Lene Voigt erinnert sich später an diesen Tag: »Im sich anschließenden Familienrat wurden schlimmste Befürchtungen über mein späteres Leben laut, denn man schrieb ja 1895, und die Bestrebungen ›Zurück zur Natur‹ waren noch unbekanntes Land im damaligen Erziehungsprogramm. Und wenn so manches, was ich späterhin ausgefressen habe, zu Tantes Ohren drang, dann pflegte sie mit gen Himmel geschlagenen Augen zu sagen: ›Von der überrascht mich gar nischt, die war schon mit vier Jahrn verdorbn.‹«

Am nächsten Morgen stand Helene auf, ging in die Küche und sah Tante Anna sowie eine fremde Frau, die Töpfe mit Wasser auf den heißen Ofen stellte.

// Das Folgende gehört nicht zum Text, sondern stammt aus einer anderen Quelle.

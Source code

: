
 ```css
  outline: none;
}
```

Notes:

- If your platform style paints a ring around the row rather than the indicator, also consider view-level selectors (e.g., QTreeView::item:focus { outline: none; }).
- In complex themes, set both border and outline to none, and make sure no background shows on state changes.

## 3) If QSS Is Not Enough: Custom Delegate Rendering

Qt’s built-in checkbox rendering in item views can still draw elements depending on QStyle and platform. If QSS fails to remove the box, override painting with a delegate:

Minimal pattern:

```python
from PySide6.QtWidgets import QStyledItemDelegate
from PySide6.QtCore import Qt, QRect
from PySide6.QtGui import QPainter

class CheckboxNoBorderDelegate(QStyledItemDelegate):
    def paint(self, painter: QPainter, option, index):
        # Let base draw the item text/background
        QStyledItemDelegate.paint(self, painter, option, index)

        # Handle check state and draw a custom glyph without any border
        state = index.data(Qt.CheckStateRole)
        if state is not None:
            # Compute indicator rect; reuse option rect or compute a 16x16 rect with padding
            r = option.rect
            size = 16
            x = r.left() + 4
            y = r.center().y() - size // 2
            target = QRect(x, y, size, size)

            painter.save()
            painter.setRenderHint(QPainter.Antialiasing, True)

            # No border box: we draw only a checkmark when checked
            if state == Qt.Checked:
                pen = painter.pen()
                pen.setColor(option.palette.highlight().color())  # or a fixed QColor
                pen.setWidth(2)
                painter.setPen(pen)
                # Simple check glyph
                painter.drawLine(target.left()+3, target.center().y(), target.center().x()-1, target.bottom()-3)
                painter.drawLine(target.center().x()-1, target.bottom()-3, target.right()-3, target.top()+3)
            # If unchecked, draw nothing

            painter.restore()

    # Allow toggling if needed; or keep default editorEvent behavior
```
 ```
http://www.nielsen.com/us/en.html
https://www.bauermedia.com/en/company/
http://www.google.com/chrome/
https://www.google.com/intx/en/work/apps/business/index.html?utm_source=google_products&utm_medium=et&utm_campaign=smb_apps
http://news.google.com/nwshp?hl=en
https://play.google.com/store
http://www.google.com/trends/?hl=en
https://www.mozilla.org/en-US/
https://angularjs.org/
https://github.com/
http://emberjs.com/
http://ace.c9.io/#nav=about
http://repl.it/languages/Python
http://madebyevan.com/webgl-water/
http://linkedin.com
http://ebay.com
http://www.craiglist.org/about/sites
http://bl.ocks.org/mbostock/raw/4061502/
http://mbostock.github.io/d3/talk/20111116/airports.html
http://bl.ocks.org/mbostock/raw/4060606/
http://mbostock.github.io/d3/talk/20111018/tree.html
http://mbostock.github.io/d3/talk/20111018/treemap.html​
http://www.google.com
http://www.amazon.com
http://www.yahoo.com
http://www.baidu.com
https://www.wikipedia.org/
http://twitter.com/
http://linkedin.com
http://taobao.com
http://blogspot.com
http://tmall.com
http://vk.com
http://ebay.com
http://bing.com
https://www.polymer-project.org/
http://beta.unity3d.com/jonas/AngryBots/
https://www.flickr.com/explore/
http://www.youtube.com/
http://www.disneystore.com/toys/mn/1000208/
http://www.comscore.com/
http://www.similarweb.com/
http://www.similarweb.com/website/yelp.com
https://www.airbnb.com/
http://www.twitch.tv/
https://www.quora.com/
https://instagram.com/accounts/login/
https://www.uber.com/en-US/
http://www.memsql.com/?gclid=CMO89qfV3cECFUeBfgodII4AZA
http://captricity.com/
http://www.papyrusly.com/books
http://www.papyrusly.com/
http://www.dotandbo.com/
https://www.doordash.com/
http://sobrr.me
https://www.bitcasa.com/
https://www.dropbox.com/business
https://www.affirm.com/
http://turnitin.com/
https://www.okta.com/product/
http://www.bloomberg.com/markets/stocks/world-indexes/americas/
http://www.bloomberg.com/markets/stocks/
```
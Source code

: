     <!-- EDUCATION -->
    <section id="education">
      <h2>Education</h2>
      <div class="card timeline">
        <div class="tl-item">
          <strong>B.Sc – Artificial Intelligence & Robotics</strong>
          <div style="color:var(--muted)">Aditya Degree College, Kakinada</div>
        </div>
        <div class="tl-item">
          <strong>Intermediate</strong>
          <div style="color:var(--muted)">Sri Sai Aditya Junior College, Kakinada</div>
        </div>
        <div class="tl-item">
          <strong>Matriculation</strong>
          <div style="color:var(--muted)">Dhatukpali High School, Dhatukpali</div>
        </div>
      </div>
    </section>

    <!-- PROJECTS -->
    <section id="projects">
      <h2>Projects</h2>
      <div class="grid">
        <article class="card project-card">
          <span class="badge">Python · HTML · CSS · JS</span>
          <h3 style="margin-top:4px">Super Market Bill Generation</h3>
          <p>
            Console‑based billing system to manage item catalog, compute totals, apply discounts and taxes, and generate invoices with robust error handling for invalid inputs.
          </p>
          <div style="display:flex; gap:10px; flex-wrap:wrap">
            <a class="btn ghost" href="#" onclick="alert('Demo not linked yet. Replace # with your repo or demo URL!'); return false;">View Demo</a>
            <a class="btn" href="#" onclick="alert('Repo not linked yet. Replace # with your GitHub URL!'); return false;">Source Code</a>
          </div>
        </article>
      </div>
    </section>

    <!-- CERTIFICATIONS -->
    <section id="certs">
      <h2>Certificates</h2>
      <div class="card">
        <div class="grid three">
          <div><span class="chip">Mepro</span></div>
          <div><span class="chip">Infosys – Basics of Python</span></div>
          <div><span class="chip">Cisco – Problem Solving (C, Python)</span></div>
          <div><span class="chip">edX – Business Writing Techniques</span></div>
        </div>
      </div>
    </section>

Die Tante sagte: »Geh, geh in dein Zimmer und warte dort, bis ich dich hole.« Helene lief zurück in ihr Zimmer. Die Tante schloss hinter ihr die Tür und drehte den Schlüssel im Schloss herum. Helene hörte schnelle Schritte. Es klingelte an der Tür, und die Stimme eines Mannes war zu hören. Sie kannte die Stimme. Sie gehörte dem Arzt, der kam, wenn sie krank war. Aber diesmal kam er nicht zu ihr. Er ging ins Schlafzimmer der Eltern, zur Mutter. Von ihr hörte Helene nichts. Nach zwei Stunden schloss Tante Anna das Kinderzimmer auf.

»Komm raus«, sagte sie. »Geh in die Küche.« Dort stand ihr Vater Bruno mit aschgrauem Gesicht. »Mir ham kein Glück mit Jungn, die wolln nicht leben«, sagte er. »De Mutti wollte noch een, aber mit den Jungs ham mir kein Glück. Du bist unser Glück, Helenchen.« Er ging in die Knie, umarmte sie und weinte. Der Pfarrer kam, schlug ein Kreuz und goss einige Tropfen auf die Stirn des toten Babys. Als er ging, sagte er, dass er nicht noch einmal zu einer Tottaufe zu den Wagners kommen werde. Tottaufe – das Wort vergaß Helene nie.

Jahre später, am 12. Dezember 1934, schrieb Lene Voigt ein Gedicht in Erinnerung an ihre Kindheit, das die »Neue Leipziger Zeitung« veröffentlichte:

Die Straße der Kindheit

Nach Jahrzehnten einmal wieder

Durch der Kindheit Straße gehn,

Wer dies tat, hört alte Lieder

Heimlich in sich auferstehn.

Dort im Torweg, noch erhalten,

Saßen wir, wenn Regen rann,

Flüsterten von Spukgestalten,

Die ein jeder sich ersann.

Sieh, da steht auch noch der Schuppen,

Altersmorsch, doch wohlbekannt,

Wo das Lottchen mit den Puppen

Sich gebaut den Unterstand.

Hier der Nußbaum weiß zu sagen

Von verwegnem Kletterspiel

An den freien Nachmittagen,

Bis die letzte Beute fiel.

Dort am Eck war einst ein Lädchen

So mit Kleinkram und mit Tand,

Doch uns Buben und uns Mädchen

Galt es als das Wunderland.

Und im Keller drüben pochte

Schusterkarl, den liebten wir!

Keinen gab’s, der ihn nicht mochte

Weit und breit in dem Revier.

Unsre kleinen Sorgen trieben

Täglich uns zu ihm ganz dicht.

Ja, wo ist der wohl geblieben?

Die ich frage, wissen’s nicht …

3. Fernes Erinnern

Lene Voigts Vater Karl Bruno Wagner stellte sich jeden Freitagabend neben den Stubentisch, auf dem ein Notenbuch lag. Da muss sie drei Jahre alt gewesen sein. Aber vielleicht erinnerte sie sich auch nur daran, weil der Vater dieses Ritual jahrelang vollzog. Jeden Freitag dirigierte er. Um 19 Uhr, keine Minute früher oder später, sondern exakt 19 Uhr. Er wartete die sieben Schläge der Wanduhr ab, dann stand er aus seinem Sessel auf.